START Entries provided

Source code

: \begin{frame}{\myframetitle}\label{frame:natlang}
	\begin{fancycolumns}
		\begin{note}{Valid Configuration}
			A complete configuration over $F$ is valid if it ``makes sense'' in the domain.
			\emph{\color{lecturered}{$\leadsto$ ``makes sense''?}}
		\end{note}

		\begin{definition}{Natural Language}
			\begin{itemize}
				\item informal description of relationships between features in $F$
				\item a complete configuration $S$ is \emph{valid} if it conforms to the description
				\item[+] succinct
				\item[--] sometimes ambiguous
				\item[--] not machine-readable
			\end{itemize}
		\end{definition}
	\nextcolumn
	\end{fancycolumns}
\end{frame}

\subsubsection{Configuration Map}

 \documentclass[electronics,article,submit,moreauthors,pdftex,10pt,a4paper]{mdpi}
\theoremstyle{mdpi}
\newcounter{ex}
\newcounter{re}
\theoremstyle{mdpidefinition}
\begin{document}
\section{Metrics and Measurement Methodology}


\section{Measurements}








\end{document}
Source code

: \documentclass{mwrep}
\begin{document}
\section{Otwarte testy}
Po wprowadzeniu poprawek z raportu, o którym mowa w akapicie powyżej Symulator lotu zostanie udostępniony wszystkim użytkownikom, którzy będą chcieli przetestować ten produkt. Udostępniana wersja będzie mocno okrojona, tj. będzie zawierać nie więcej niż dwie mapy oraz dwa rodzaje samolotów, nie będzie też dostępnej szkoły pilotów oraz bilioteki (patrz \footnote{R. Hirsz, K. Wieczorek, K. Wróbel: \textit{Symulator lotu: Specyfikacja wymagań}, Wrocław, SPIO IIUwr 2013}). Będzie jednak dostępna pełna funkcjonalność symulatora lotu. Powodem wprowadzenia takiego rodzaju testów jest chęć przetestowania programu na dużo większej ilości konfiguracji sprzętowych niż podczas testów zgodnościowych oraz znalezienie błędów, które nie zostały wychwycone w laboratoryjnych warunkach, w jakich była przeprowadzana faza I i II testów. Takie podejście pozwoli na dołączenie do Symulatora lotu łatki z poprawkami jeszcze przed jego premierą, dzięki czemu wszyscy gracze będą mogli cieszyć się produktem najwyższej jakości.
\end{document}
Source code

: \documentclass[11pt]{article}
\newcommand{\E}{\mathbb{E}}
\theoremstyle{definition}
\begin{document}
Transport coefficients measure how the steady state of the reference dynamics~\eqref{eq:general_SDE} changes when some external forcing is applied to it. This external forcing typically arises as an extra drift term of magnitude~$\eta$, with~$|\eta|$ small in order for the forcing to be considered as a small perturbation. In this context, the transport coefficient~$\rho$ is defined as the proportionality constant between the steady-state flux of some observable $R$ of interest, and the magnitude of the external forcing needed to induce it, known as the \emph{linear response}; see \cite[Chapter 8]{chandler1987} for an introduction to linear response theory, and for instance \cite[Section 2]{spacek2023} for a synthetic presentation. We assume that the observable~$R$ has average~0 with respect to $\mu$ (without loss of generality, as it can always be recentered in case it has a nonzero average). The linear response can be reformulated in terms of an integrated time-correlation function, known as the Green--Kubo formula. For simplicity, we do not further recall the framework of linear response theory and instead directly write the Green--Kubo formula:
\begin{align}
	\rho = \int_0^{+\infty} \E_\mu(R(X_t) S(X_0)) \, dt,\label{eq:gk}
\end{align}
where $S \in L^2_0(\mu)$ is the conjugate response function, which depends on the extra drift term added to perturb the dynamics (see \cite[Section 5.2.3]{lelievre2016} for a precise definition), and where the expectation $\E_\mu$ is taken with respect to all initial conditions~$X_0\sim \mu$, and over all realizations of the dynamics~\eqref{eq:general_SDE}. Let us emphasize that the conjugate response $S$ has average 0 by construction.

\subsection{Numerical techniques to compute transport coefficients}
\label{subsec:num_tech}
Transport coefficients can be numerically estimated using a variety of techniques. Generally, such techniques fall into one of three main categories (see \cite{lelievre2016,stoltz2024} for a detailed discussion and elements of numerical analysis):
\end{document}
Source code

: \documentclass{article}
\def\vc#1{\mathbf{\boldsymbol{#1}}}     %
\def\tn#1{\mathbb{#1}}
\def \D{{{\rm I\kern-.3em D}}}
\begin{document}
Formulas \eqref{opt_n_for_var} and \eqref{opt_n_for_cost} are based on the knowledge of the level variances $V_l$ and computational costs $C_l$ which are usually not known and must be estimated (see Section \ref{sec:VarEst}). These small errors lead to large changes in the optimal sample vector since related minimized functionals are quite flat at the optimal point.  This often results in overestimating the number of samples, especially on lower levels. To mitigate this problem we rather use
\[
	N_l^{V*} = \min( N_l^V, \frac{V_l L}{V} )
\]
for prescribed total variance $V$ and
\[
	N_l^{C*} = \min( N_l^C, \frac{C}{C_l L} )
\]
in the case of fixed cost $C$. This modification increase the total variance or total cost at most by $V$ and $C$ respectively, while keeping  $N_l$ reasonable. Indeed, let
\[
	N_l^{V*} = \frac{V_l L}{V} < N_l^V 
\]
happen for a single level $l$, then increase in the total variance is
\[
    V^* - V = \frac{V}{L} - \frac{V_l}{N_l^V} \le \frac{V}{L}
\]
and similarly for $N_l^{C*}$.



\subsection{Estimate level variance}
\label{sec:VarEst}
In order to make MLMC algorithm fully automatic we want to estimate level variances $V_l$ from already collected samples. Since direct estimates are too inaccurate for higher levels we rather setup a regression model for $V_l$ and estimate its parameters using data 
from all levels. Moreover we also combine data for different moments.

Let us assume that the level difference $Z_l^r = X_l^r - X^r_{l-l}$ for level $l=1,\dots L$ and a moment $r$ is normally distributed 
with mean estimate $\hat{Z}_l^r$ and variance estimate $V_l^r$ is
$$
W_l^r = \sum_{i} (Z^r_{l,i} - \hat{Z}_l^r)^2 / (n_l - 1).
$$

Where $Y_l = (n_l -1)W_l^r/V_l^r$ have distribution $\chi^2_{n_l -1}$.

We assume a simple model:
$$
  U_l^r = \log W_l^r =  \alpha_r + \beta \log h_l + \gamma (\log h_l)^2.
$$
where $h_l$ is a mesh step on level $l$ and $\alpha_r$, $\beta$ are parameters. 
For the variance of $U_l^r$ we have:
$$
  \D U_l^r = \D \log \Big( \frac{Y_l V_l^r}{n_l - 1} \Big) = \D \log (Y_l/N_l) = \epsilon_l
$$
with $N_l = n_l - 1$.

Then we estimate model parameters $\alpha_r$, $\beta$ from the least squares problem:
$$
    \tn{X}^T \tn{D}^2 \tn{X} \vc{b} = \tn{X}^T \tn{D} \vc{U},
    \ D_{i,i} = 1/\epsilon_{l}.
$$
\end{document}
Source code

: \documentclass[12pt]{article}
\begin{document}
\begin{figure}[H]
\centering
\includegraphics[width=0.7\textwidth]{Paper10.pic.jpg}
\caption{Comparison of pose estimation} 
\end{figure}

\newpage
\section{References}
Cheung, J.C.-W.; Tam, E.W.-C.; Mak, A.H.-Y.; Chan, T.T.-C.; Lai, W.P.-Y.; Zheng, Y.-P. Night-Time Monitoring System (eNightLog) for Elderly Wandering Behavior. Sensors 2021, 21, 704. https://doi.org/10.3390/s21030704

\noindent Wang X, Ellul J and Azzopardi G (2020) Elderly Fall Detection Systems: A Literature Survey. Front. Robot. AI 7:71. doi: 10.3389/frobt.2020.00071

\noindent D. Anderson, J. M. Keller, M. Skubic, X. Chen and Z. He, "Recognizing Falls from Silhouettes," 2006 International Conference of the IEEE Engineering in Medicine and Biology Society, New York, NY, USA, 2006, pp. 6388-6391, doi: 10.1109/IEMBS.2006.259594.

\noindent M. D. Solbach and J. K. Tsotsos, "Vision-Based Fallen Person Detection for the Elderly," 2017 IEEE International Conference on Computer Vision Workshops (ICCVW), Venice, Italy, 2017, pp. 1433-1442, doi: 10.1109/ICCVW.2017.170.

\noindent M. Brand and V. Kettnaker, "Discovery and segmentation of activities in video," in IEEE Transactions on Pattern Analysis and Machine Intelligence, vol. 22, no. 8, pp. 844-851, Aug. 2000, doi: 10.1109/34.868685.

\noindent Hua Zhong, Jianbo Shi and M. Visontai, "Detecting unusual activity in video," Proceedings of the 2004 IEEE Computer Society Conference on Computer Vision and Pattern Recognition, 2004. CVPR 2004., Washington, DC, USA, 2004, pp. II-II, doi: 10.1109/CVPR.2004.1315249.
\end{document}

END Entries provided

### Required work
Line count for "article": report how many lines in the data above include it, with no other words.

### Output
4